The deep history of Bordeaux first-growth Château Haut-Brion was not lost on the Wine Experience crowd as they settled into the last seminar of the weekend: a tasting of six wines from the estate. Owner Prince Robert of Luxembourg recounted some of that history, from the first vines believed to be planted in the 1st century AD to the important figures who enjoyed Haut-Brion wines over the centuries, including quite a few U.S. Founding Fathers.
Another crucial part of the château's history is the one between Prince Robert and Haut-Brion director Jean-Philippe Delmas, who have known each other their entire lives. The prince joked that, while he built sandcastles in the sandbox, Delmas would create sand mounds and plant little twigs on their southern sides. "When he started bringing gravel in the sandbox, that's when things got a little bit worrisome," said Prince Robert. "But it all makes sense now. Jean-Philippe and I have been building castles and vineyards now, or at least tending them, for almost a quarter of a century together."

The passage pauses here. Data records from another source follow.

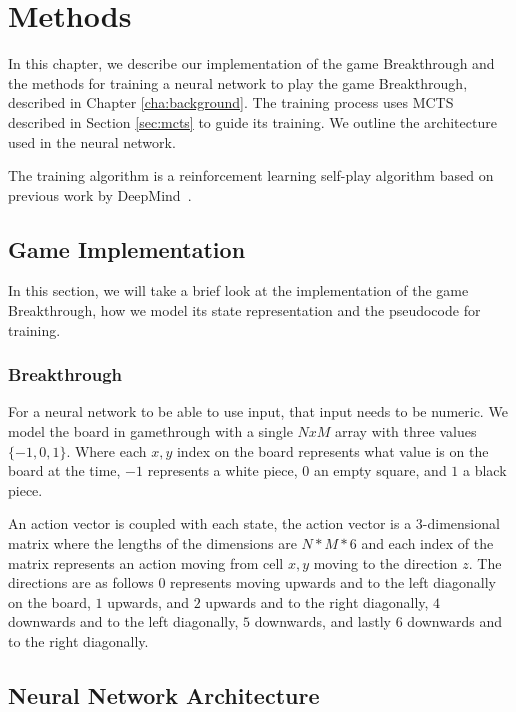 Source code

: \chapter{Methods\label{cha:methods}}

In this chapter, we describe our implementation of the game Breakthrough and the methods for training a neural network to play the game Breakthrough, described in Chapter \ref{cha:background}. The training process uses MCTS described in Section \ref{sec:mcts} to guide its training. We outline the architecture used in the neural network.

The training algorithm is a reinforcement learning self-play algorithm based on previous work by DeepMind~\cite{silver:alphagozero}.

\section{Game Implementation}

In this section, we will take a brief look at the implementation of the game Breakthrough, how we model its state representation and the pseudocode for training.

\subsection{Breakthrough}

For a neural network to be able to use input, that input needs to be numeric. We model the board in gamethrough with a single $NxM$ array with three values $\{-1,0,1\}$. Where each $x,y$ index on the board represents what value is on the board at the time, $-1$ represents a white piece, $0$ an empty square, and $1$ a black piece.

An action vector is coupled with each state, the action vector is a $3$-dimensional matrix where the lengths of the dimensions are $N * M * 6$ and each index of the matrix represents an action moving from cell $x,y$ moving to the direction $z$. The directions are as follows $0$ represents moving upwards and to the left diagonally on the board, $1$ upwards, and $2$ upwards and to the right diagonally, $4$ downwards and to the left diagonally, $5$ downwards, and lastly $6$ downwards and to the right diagonally.

\section{Neural Network Architecture}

The tasting started with the estate's second wine, Le Clarence de Haut-Brion 2010 (93 points, $200), an approachable introduction to Haut-Brion's reds.
The 2005 vintage (100 points, $930 on release) was a testament to the freedom Delmas is given to make the best wine possible from a wonderful terroir: The blend Delmas thought surpassed all others could only be made in a very small quantity, but Prince Robert gave him the OK, forgoing the chance to sell a larger amount of grand vin from a much-hyped vintage.

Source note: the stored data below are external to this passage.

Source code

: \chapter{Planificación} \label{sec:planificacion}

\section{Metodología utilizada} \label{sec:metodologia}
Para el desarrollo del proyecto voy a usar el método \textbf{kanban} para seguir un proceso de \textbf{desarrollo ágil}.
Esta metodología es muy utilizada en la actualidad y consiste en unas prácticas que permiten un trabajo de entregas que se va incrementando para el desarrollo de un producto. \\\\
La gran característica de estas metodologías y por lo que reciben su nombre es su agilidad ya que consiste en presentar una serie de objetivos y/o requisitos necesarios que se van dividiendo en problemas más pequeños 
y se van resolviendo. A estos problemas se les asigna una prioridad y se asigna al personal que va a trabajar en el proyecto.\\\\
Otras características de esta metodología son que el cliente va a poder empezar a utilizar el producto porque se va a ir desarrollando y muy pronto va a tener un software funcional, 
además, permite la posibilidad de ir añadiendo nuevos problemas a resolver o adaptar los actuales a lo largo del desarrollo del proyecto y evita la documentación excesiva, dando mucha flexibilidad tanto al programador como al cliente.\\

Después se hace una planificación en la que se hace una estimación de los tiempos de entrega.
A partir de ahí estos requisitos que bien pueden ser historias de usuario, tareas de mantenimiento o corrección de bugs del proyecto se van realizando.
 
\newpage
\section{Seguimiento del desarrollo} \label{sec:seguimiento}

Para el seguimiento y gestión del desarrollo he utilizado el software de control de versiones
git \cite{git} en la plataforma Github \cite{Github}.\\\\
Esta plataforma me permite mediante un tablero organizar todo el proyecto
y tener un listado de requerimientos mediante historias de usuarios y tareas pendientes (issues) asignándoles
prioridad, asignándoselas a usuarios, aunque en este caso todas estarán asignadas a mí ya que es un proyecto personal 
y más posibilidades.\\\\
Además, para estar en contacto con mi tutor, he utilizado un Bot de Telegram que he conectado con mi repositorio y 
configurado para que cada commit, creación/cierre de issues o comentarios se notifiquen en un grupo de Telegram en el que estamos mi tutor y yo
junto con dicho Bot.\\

The 2003 vintage was extremely hot, but the 2003 Haut-Brion (96 points, $325 on release) was surprisingly fresh. Delmas recalled why. After tasting the berries in early August, he and his vineyard manager concluded that the grapes needed to be picked—but France was in the middle of its month-long summer holiday. He summoned back his vacationing and incredulous father, Jean-Bernard Delmas (who retired from Haut-Brion later that year) and spent two days tracking down all of his workers. The grapes were harvested in the sweltering heat.

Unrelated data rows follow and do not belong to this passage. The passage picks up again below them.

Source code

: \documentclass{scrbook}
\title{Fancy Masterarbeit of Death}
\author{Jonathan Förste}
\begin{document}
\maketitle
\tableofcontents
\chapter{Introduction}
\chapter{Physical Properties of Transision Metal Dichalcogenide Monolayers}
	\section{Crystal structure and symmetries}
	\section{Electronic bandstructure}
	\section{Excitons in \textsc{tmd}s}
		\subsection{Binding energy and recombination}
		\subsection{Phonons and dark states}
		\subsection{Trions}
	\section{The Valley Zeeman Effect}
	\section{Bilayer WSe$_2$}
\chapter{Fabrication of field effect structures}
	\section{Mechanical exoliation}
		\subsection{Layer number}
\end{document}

Delmas could smell the signature of Haut-Brion's terroir in the maturing 2000 (94 points, $425 on release) and 1998 (97 points, $193 on release) vintages: smoky nuts, burnt coffee beans and chocolate. Though the vineyard is planted equally to Cabernet Sauvignon and Merlot, the '98 is 60 percent Merlot, as it was a much better year for that grape. Delmas prioritizes making the best blend possible, as opposed to relying on a majority of one grape regardless of its quality. As his father always said, "It's 100 percent Haut-Brion."
"And now we have a special gift for you," Delmas told the audience. It was the 2013 vintage of the rare Haut-Brion White (98 points, $982). Production for the white typically maxes out at 500 to 600 cases a year, compared to about 10,000 cases of the red grand vin; the white can also command almost twice the price. It was a thrilling conclusion to the New York Wine Experience tasting seminars.